Work to complete: Find how many lines below hold "article", then state that number by itself.

[[ Records to use open ]]

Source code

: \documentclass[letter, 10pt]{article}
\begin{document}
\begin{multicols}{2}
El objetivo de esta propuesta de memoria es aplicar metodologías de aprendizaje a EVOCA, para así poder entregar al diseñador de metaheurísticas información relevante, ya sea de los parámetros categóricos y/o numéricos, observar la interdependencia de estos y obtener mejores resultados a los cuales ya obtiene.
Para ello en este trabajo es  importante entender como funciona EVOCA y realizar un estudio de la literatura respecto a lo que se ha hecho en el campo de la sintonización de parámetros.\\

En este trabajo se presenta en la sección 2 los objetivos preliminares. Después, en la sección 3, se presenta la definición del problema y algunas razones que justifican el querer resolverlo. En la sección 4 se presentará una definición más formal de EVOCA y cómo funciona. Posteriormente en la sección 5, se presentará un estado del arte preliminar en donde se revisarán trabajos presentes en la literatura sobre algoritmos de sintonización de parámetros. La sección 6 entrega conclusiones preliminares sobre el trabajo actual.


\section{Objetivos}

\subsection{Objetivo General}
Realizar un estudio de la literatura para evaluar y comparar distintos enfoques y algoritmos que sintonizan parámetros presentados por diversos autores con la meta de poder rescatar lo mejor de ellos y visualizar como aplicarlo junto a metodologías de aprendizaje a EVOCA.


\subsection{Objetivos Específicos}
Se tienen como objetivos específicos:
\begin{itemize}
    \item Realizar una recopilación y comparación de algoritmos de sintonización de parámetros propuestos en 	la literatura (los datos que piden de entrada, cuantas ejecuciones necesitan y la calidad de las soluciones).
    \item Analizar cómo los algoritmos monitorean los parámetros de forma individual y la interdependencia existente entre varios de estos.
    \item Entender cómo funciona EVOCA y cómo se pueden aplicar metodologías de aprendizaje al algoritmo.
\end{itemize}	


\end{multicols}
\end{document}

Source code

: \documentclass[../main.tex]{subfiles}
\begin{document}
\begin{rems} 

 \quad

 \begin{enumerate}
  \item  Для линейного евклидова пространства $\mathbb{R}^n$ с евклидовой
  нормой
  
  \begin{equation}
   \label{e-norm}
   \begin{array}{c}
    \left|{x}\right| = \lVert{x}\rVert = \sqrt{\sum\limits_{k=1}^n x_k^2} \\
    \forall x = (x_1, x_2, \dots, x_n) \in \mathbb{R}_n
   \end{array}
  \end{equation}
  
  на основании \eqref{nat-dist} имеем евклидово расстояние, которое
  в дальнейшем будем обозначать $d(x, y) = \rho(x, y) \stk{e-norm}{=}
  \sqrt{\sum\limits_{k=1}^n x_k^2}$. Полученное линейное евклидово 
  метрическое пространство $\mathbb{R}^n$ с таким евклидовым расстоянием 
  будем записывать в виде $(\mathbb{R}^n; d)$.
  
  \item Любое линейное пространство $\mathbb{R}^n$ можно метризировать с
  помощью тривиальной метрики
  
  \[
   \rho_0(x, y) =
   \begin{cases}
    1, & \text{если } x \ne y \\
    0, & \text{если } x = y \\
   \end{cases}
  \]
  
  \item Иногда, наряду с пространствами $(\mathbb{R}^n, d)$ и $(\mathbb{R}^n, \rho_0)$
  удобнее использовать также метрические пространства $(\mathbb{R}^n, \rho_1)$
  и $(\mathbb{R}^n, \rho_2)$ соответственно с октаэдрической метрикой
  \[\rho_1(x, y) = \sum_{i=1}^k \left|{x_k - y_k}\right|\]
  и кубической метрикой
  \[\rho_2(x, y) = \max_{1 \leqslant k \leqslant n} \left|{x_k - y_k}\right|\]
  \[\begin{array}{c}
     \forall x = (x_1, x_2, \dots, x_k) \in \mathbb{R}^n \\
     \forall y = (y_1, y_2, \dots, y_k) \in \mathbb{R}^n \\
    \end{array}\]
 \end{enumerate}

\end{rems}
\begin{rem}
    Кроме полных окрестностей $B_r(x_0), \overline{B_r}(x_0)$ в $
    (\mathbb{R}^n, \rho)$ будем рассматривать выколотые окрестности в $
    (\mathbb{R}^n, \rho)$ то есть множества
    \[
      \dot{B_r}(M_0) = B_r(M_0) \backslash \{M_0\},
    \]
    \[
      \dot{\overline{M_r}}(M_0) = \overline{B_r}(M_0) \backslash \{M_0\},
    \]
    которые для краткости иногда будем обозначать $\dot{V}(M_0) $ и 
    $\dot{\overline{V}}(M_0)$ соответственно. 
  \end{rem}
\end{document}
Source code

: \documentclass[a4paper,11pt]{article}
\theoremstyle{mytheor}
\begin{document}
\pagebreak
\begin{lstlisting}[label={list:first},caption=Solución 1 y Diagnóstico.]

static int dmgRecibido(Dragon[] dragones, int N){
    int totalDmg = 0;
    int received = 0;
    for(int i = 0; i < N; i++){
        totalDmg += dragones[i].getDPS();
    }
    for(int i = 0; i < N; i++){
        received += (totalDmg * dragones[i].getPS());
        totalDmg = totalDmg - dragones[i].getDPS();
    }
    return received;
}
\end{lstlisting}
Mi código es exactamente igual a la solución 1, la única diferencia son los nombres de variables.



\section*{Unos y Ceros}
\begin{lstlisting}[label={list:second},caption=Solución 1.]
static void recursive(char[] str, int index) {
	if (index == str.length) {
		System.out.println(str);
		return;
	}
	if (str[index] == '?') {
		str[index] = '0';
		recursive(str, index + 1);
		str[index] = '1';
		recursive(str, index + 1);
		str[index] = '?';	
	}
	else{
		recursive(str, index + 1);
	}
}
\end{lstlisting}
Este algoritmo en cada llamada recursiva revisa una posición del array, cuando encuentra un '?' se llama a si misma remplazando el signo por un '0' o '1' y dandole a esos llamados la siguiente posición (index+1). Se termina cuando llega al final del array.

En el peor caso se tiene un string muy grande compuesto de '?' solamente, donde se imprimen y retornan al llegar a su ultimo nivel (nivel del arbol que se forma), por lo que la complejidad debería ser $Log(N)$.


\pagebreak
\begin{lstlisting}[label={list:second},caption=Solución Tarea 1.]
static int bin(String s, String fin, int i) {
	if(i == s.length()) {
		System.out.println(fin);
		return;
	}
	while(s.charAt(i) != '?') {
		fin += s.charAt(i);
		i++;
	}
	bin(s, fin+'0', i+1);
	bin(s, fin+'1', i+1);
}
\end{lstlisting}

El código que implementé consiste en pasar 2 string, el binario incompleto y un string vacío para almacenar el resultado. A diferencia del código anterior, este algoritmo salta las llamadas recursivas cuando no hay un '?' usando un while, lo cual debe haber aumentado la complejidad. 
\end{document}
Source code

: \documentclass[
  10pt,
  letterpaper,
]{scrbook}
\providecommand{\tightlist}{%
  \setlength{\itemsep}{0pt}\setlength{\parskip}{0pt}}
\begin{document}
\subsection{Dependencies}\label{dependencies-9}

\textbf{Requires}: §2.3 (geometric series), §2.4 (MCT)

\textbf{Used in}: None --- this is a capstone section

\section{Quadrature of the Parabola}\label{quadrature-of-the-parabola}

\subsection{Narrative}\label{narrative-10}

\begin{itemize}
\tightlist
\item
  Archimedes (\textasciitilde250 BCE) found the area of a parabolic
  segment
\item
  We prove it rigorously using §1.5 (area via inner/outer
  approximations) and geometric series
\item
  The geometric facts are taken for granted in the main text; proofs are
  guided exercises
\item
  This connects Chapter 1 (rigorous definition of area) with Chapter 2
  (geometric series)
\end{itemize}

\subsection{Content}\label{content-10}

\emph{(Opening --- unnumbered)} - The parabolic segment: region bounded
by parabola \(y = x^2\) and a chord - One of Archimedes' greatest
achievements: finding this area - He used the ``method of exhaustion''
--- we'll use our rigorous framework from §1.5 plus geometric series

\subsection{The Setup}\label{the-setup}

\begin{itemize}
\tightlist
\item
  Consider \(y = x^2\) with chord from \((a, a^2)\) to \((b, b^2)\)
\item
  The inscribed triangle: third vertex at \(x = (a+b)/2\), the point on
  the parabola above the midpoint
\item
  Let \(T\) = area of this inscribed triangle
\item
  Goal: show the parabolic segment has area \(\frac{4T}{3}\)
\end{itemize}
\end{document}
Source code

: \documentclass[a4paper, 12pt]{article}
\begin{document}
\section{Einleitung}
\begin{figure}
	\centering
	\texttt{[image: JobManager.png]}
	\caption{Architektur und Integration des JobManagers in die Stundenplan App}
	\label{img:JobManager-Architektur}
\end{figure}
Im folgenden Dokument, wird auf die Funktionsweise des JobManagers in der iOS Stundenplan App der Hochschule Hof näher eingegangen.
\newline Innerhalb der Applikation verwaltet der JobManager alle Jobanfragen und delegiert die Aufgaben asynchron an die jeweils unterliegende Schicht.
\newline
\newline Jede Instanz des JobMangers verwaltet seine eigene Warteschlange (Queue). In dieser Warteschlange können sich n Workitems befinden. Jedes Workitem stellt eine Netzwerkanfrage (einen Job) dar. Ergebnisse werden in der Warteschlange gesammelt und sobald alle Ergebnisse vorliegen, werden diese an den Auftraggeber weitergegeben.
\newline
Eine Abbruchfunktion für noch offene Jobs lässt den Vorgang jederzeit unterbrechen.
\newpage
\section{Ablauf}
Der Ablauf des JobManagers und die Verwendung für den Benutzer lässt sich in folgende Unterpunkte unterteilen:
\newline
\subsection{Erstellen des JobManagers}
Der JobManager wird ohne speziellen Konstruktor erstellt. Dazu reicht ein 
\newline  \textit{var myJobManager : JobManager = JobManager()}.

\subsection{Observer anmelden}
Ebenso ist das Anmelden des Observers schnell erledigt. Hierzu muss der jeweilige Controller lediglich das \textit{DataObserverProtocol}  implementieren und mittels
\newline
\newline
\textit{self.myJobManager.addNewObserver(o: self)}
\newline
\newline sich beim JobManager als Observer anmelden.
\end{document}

[[ Records to use closed ]]

Expected answer: 3